The failure of Model A, which used raw coordinate points, suggests that presenting the geometry as a pseudo-‘image’ did not provide a meaningful spatial structure for the CNN to exploit. The improvement seen in Model B, which used the original FFD parameters, further supports this. It indicates that the critical information was contained within the parameter space itself, not in its spatial representation. The CNN’s complex feature extraction layers applied to this structured tabular data likely led to overfitting and an inability to learn the precise nonlinear relationships governing drag, which is highly sensitive to subtle changes in geometry and flow.
Therefore, we conclude that the suboptimal performance is inherent to the architecture’s bias, not merely due to data scarcity. A simpler Fully Connected Network, which is inherently more suited for learning global mappings between dense vectors, proved to be a far more effective and efficient choice for this task.
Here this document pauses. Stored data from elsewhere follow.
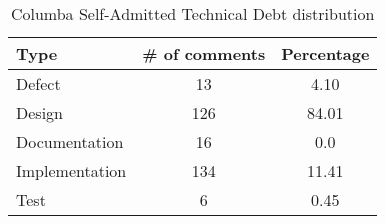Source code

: \begin{table*}[!hbt]
      \begin{center}
            \caption{Columba Self-Admitted Technical Debt distribution}
            \label{tab:jfreechart_td_details}
            \begin{tabular}{l| c c }
            \toprule
            \textbf{Type}   & \textbf{\# of comments}     & \textbf{Percentage}  \\ \midrule 
             Defect          &  13              &4.10  \\     
             Design          &  126             &84.01 \\    
             Documentation   &  16              & 0.0  \\      
             Implementation  &  134             & 11.41\\    
             Test            &  6               & 0.45 \\  \bottomrule                                   
            \end{tabular}
      \end{center}
\end{table*}
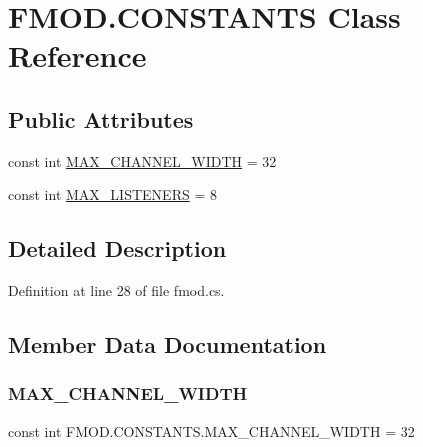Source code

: \hypertarget{class_f_m_o_d_1_1_c_o_n_s_t_a_n_t_s}{}\section{F\+M\+O\+D.\+C\+O\+N\+S\+T\+A\+N\+TS Class Reference}
\label{class_f_m_o_d_1_1_c_o_n_s_t_a_n_t_s}
\subsection*{Public Attributes}
\begin{DoxyCompactItemize}
\item 
const int \hyperlink{class_f_m_o_d_1_1_c_o_n_s_t_a_n_t_s_a70c465f447ef0b0e4a677a4501ab14d0}{M\+A\+X\+\_\+\+C\+H\+A\+N\+N\+E\+L\+\_\+\+W\+I\+D\+TH} = 32
\item 
const int \hyperlink{class_f_m_o_d_1_1_c_o_n_s_t_a_n_t_s_aab9c79951c81cd83f7cf9aa0eaa5b22b}{M\+A\+X\+\_\+\+L\+I\+S\+T\+E\+N\+E\+RS} = 8
\end{DoxyCompactItemize}


\subsection{Detailed Description}


Definition at line 28 of file fmod.\+cs.



\subsection{Member Data Documentation}
\mbox{\label{class_f_m_o_d_1_1_c_o_n_s_t_a_n_t_s_a70c465f447ef0b0e4a677a4501ab14d0}} 
\subsubsection{\texorpdfstring{M\+A\+X\+\_\+\+C\+H\+A\+N\+N\+E\+L\+\_\+\+W\+I\+D\+TH}{MAX\_CHANNEL\_WIDTH}}
{\footnotesize\ttfamily const int F\+M\+O\+D.\+C\+O\+N\+S\+T\+A\+N\+T\+S.\+M\+A\+X\+\_\+\+C\+H\+A\+N\+N\+E\+L\+\_\+\+W\+I\+D\+TH = 32}



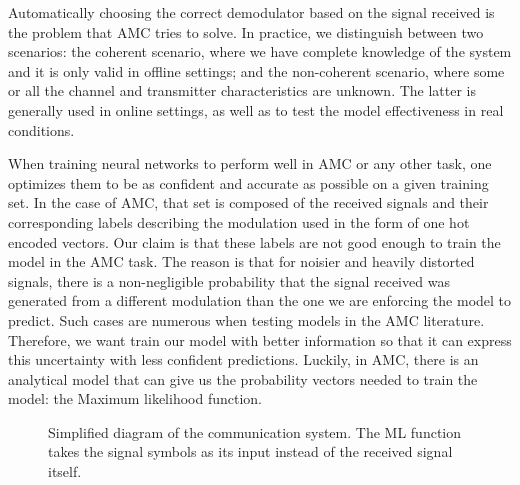 \documentclass[conference]{IEEEtran}
\begin{document}
Automatically choosing the correct demodulator based on the signal received is the problem that AMC tries to solve. 
In practice, we distinguish between two scenarios: the coherent scenario, where we have complete knowledge of the system and it is only valid in offline settings; and the non-coherent scenario, where some or all the channel and transmitter characteristics are unknown. The latter is generally used in online settings, as well as to test the model effectiveness in real conditions.

When training neural networks to perform well in AMC or any other task, one optimizes them to be as confident and accurate as possible on a given training set. In the case of AMC, that set is composed of the received signals and their corresponding labels describing the modulation used in the form of one hot encoded vectors. Our claim is that these labels are not good enough to train the model in the AMC task. The reason is that for noisier and heavily distorted signals, there is a non-negligible probability that the signal received was generated from a different modulation than the one we are enforcing the model to predict. Such cases are numerous when testing models in the AMC literature. Therefore, we want train our model with better information so that it can express this uncertainty with less confident predictions. Luckily, in AMC, there is an analytical model that can give us the probability vectors needed to train the model: the Maximum likelihood function. 


\begin{figure}
\caption{Simplified diagram of the communication system. The ML function takes the signal symbols as its input instead of the received signal itself.}
\label{fig:comm_system}
\end{figure}
\end{document}
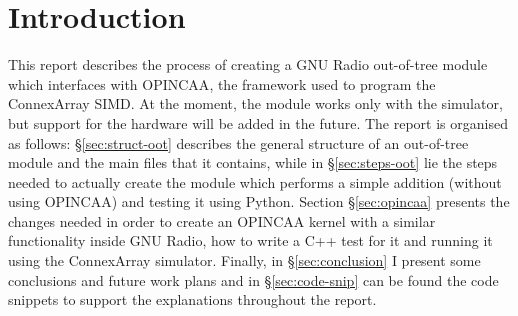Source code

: 
\section{Introduction}
	This report describes the process of creating a GNU Radio out-of-tree  module
	which interfaces with OPINCAA\cite{opincaa-paper}, the framework used to program
	the ConnexArray SIMD\cite{connex-paper}. At the moment, the module works only
	with the simulator, but support for the hardware will be added in the future. 
	The report is organised as follows: 
	\S\ref{sec:struct-oot} describes the general structure of an out-of-tree 
	module and the main files that it contains, while in \S\ref{sec:steps-oot} lie
	the steps needed to actually create the module which performs a simple
	addition (without using OPINCAA) and testing it using Python.
	Section \S\ref{sec:opincaa} presents the changes needed in order to
	create an OPINCAA kernel with a similar functionality inside GNU Radio, how to
	write a C++ test for it and running it using the ConnexArray simulator.
	Finally, in \S\ref{sec:conclusion} I present some conclusions and future work
	plans and in \S\ref{sec:code-snip} can be found the code snippets to
	support the explanations throughout the report.
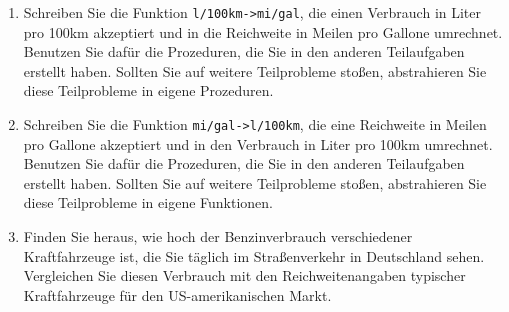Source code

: \begin{aufgabe}
\begin{enumerate}
  \item Schreiben Sie die Funktion
    \texttt{l/100km->mi/gal}, die einen Verbrauch in Liter pro 100km
    akzeptiert und in die Reichweite in Meilen pro Gallone umrechnet.
    Benutzen Sie dafür die Prozeduren, die Sie in den anderen
    Teilaufgaben erstellt haben.  Sollten Sie auf weitere Teilprobleme
    stoßen, abstrahieren Sie diese Teilprobleme in eigene Prozeduren.

  \item Schreiben Sie die Funktion
    \texttt{mi/gal->l/100km}, die eine Reichweite in Meilen pro
    Gallone akzeptiert und in den Verbrauch in Liter pro 100km
    umrechnet.  Benutzen Sie dafür die Prozeduren, die Sie in den
    anderen Teilaufgaben erstellt haben.  Sollten Sie auf weitere
    Teilprobleme stoßen, abstrahieren Sie diese Teilprobleme in eigene
    Funktionen.

  \item Finden Sie heraus, wie hoch der Benzinverbrauch
    verschiedener Kraftfahrzeuge ist, die Sie täglich im
    Straßenverkehr in Deutschland sehen.  Vergleichen Sie diesen
    Verbrauch mit den Reichweitenangaben typischer Kraftfahrzeuge für
    den US-amerikanischen Markt.
  \end{enumerate}

\end{aufgabe}





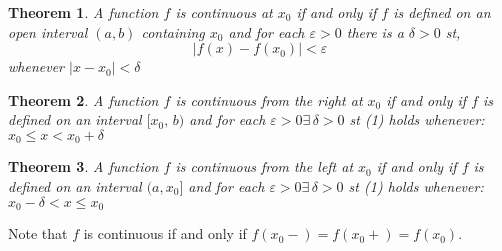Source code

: \documentclass{article}
\renewcommand{\d}{\delta}
\newcommand{\e}{\varepsilon}
\newcommand{\ex}{\exists\,}
\theoremstyle{mythmstyle}
\newtheorem{theorem}{Theorem}[subsection]
\newtheorem{definition}{Definition}[subsection]
\begin{document}
\noindent{}\vspace{10pt}

\noindent{}\vspace{10pt}

\noindent{}\vspace{10pt}

\begin{theorem}
  A function $f$ is continuous at $x_0$ if and only if $f$ is defined on an open interval $(a, b)$ containing $x_0$ and for each $\e>0$ there is a $\d>0$ st,
  \begin{equation}
    |f(x) - f(x_0)| < \e
  \end{equation}
  whenever $|x - x_0| < \d$
\end{theorem}

\begin{theorem}
  A function $f$ is continuous from the right at $x_0$ if and only if $f$ is defined on an interval $[x_0,\, b)$ and for each $\e > 0\ex\d > 0$ st (1) holds whenever: $\displaystyle{x_0 \le x < x_0 + \d}$
\end{theorem}

\begin{theorem}
  A function $f$ is continuous from the left at $x_0$ if and only if $f$ is defined on an interval $(a, x_0]$ and for each $\e > 0\ex\d > 0$ st (1) holds whenever: $\displaystyle{x_0 - \d < x \le x_0}$
\end{theorem}

Note that $f$ is continuous if and only if $f(x_0-) = f(x_0+) = f(x_0)$.\\
\end{document}
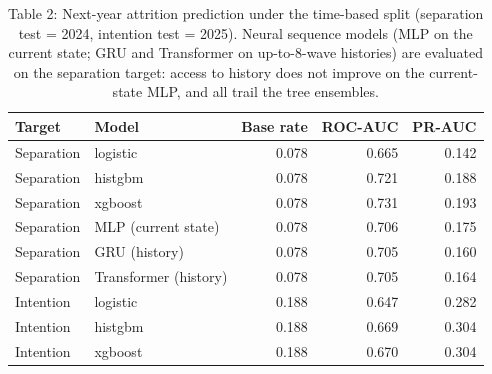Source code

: \begin{table}
\caption{Table 2: Next-year attrition prediction under the time-based split (separation test = 2024, intention test = 2025). Neural sequence models (MLP on the current state; GRU and Transformer on up-to-8-wave histories) are evaluated on the separation target: access to history does not improve on the current-state MLP, and all trail the tree ensembles.}
\label{tab:table2_prediction}
\begin{tabular}{llrrr}
\toprule
Target & Model & Base rate & ROC-AUC & PR-AUC \\
\midrule
Separation & logistic & 0.078 & 0.665 & 0.142 \\
Separation & histgbm & 0.078 & 0.721 & 0.188 \\
Separation & xgboost & 0.078 & 0.731 & 0.193 \\
Separation & MLP (current state) & 0.078 & 0.706 & 0.175 \\
Separation & GRU (history) & 0.078 & 0.705 & 0.160 \\
Separation & Transformer (history) & 0.078 & 0.705 & 0.164 \\
Intention & logistic & 0.188 & 0.647 & 0.282 \\
Intention & histgbm & 0.188 & 0.669 & 0.304 \\
Intention & xgboost & 0.188 & 0.670 & 0.304 \\
\bottomrule
\end{tabular}
\end{table}
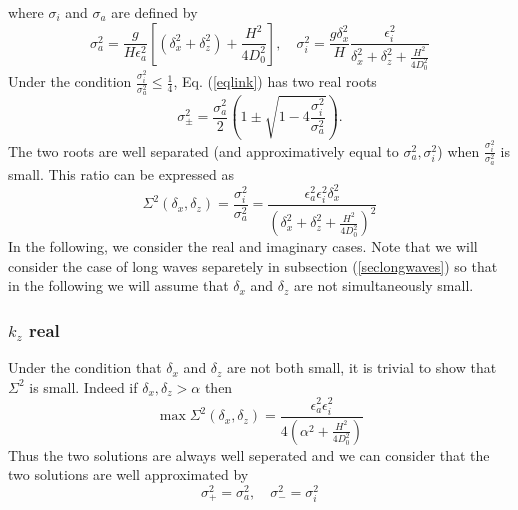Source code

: where $\sigma_i$ and $\sigma_a$ are defined by
\[
\sigma_a^2=\frac{g}{H\epsilon_a^2}\left[
\left(\delta_x^2+\delta_z^2\right)
+\frac{H^2}{4D_0^2}
\right],
\quad
\sigma_i^2=
\frac{g \delta_x^2}{H}\frac{\epsilon_i^2}{\delta_x^2+\delta_z^2+\frac{H^2}{4D_0^2}}
\]
Under the condition $\displaystyle \frac{\sigma_i^2}{\sigma_a^2}\le \frac{1}{4}$, Eq. (\ref{eqlink}) has two real roots
\[
\sigma_{\pm}^2
=\frac{\sigma_a^2}{2}
\left(
1\pm
\sqrt{1-4\frac{\sigma_i^2}{\sigma_a^2}}
\right).
\]
The two roots are well separated (and approximatively equal to $\sigma_a^2, \sigma_i^2$) when $\displaystyle \frac{\sigma_i^2}{\sigma_a^2}$ is small. This ratio can be expressed as
\begin{equation}
\Sigma^2(\delta_x,\delta_z)=\frac{\sigma_i^2}{\sigma_a^2}=\frac{\epsilon_a^2\epsilon_i^2\delta_x^2}{\left(\delta_x^2+\delta_z^2+\frac{H^2}{4D_0^2}
\right)^2}
\label{eqratio}
\end{equation}
In the following, we consider the real and imaginary cases. Note that we will consider the case of long waves separetely in subsection (\ref{seclongwaves}) so that in the following we will assume that $\delta_x$ and $\delta_z$ are not simultaneously small.
\subsubsection{$k_z$ real}
Under the condition that $\delta_x$ and $\delta_z$ are not both small, it is trivial to show that $\Sigma^2$ is small. Indeed if $\delta_x, \delta_z > \alpha$ then
\[
\max \Sigma^2(\delta_x,\delta_z)=\frac{\epsilon_a^2\epsilon_i^2}{4\left(\alpha^2+\frac{H^2}{4D_0^2}\right)}
\]
Thus the two solutions are always well seperated and we can consider that the two solutions are well approximated by
\[
\sigma_+^2=\sigma_a^2,\quad \sigma_-^2=\sigma_i^2
\]
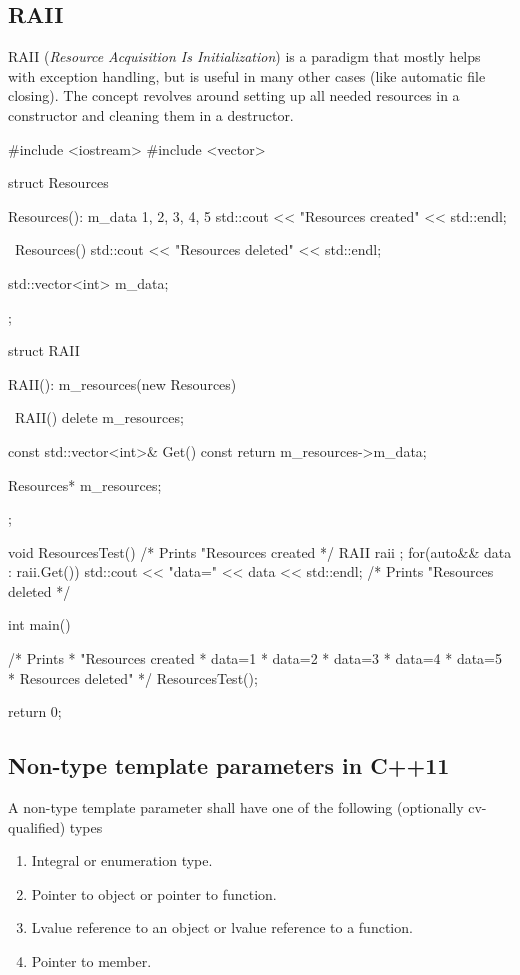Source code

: \documentclass[../main]{subfiles}
\begin{document}
\subsection{RAII}
    RAII (\textit{Resource Acquisition Is Initialization}) is a paradigm that mostly helps with exception handling, but is useful in many other cases (like automatic file closing).
The concept revolves around setting up all needed resources in a constructor and cleaning them in a destructor.
\begin{Code}
    #include <iostream>
    #include <vector>
    
    struct Resources
    {
        Resources(): m_data { 1, 2, 3, 4, 5 }
        {
            std::cout << "Resources created" << std::endl;
        }
        
        ~Resources()
        {
            std::cout << "Resources deleted" << std::endl;
        }
        
        std::vector<int> m_data;
    };
    
    struct RAII
    {
        RAII(): m_resources(new Resources)
        {
        }
        
        ~RAII()
        {
            delete m_resources;
        }
        
        const std::vector<int>& Get() const
        {
            return m_resources->m_data;
        }
        
        Resources* m_resources;
    };
    
    void ResourcesTest()
    {
        /* Prints "Resources created */
        RAII raii {};
        for(auto&& data : raii.Get())
        {
            std::cout << "data=" << data << std::endl;
        }
        /* Prints "Resources deleted */
    }
    
    int main()
    {
        /* Prints
         * "Resources created
         * data=1
         * data=2
         * data=3
         * data=4
         * data=5
         * Resources deleted"
        */
        ResourcesTest();
        
        return 0;
    }
\end{Code}

\subsection{Non-type template parameters in C++11}
    A non-type template parameter shall have one of the following (optionally cv-qualified) types
\begin{enumerate}
    \item Integral or enumeration type.
    \item Pointer to object or pointer to function.
    \item Lvalue reference to an object or lvalue reference to a function.
    \item Pointer to member.
\end{enumerate}
\end{document}
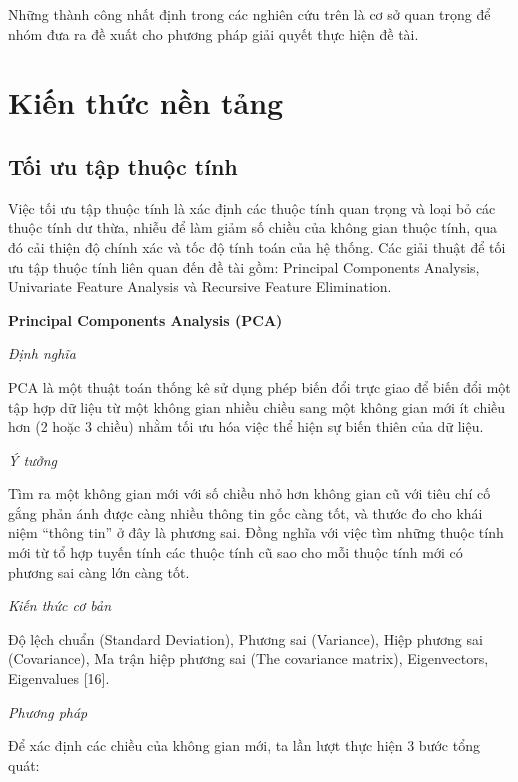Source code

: \documentclass[12pt]{extarticle}
\begin{document}
			\par Những thành công nhất định trong các nghiên cứu trên là cơ sở quan trọng để nhóm đưa ra đề xuất cho phương pháp giải quyết thực hiện đề tài.


\section{Kiến thức nền tảng}
		\subsection{Tối ưu tập thuộc tính}
			\par Việc tối ưu tập thuộc tính là xác định các thuộc tính quan trọng và loại bỏ các thuộc tính dư thừa, nhiễu để làm giảm số chiều của không  gian thuộc tính, qua đó cải thiện độ chính xác và tốc độ tính toán của hệ thống. Các giải thuật để tối ưu tập thuộc tính liên quan đến đề tài gồm: Principal Components Analysis, Univariate Feature Analysis và Recursive Feature Elimination.
			\par \textbf{Principal Components Analysis (PCA)}
				\par \textit{Định nghĩa} 
				\par PCA là một thuật toán thống kê sử dụng phép biến đổi trực giao để biến đổi một tập hợp dữ liệu từ một không gian nhiều chiều sang một không gian mới ít chiều hơn (2 hoặc 3 chiều) nhằm tối ưu hóa việc thể hiện sự biến thiên của dữ liệu. 
				\par  \textit{Ý tưởng}
				\par Tìm ra một không gian mới với số chiều nhỏ hơn không gian cũ với tiêu chí cố gắng phản ánh được càng nhiều thông tin gốc càng tốt, và thước đo cho khái niệm “thông tin” ở đây là phương sai. Đồng nghĩa với việc tìm những thuộc tính mới từ tổ hợp tuyến tính các thuộc tính cũ sao cho mỗi thuộc tính mới có phương sai càng lớn càng tốt. 
				\par  \textit{Kiến thức cơ bản}
				\par Độ lệch chuẩn (Standard Deviation), Phương sai (Variance), Hiệp phương sai (Covariance), Ma trận hiệp phương sai (The covariance matrix), Eigenvectors, Eigenvalues [16]. 
				\par \textit{Phương pháp}
				\par Để xác định các chiều của không gian mới, ta lần lượt thực hiện 3 bước tổng quát:
\end{document}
Model C adopted a purely Fully Connected Network (FCN) architecture. This simpler architecture, operating on the 14 FFD parameters and 2 flow conditions, yielded superior performance for pressure distribution prediction while maintaining comparable accuracy for force coefficients compared to Model B.
Model C adopted a simplified feature extraction backbone comprising only two 1D convolutional layers, followed by an eight-layer fully connected network. The first convolutional layer utilized 5 filters with a kernel size of 5, while the second layer employed 10 filters with a kernel size of 2; both were followed by 2 × 1 max pooling and ReLU activation. The resulting feature vector was flattened into 72 elements and processed by the FCN, which consisted of successive layers with 1024, 2048, 2048, 2048, 2048, and 586 ReLU-activated neurons, culminating in a linear output layer of 293 neurons. This architecture differed from Model B solely in the reduction in convolutional layers, retaining an identical FCN structure.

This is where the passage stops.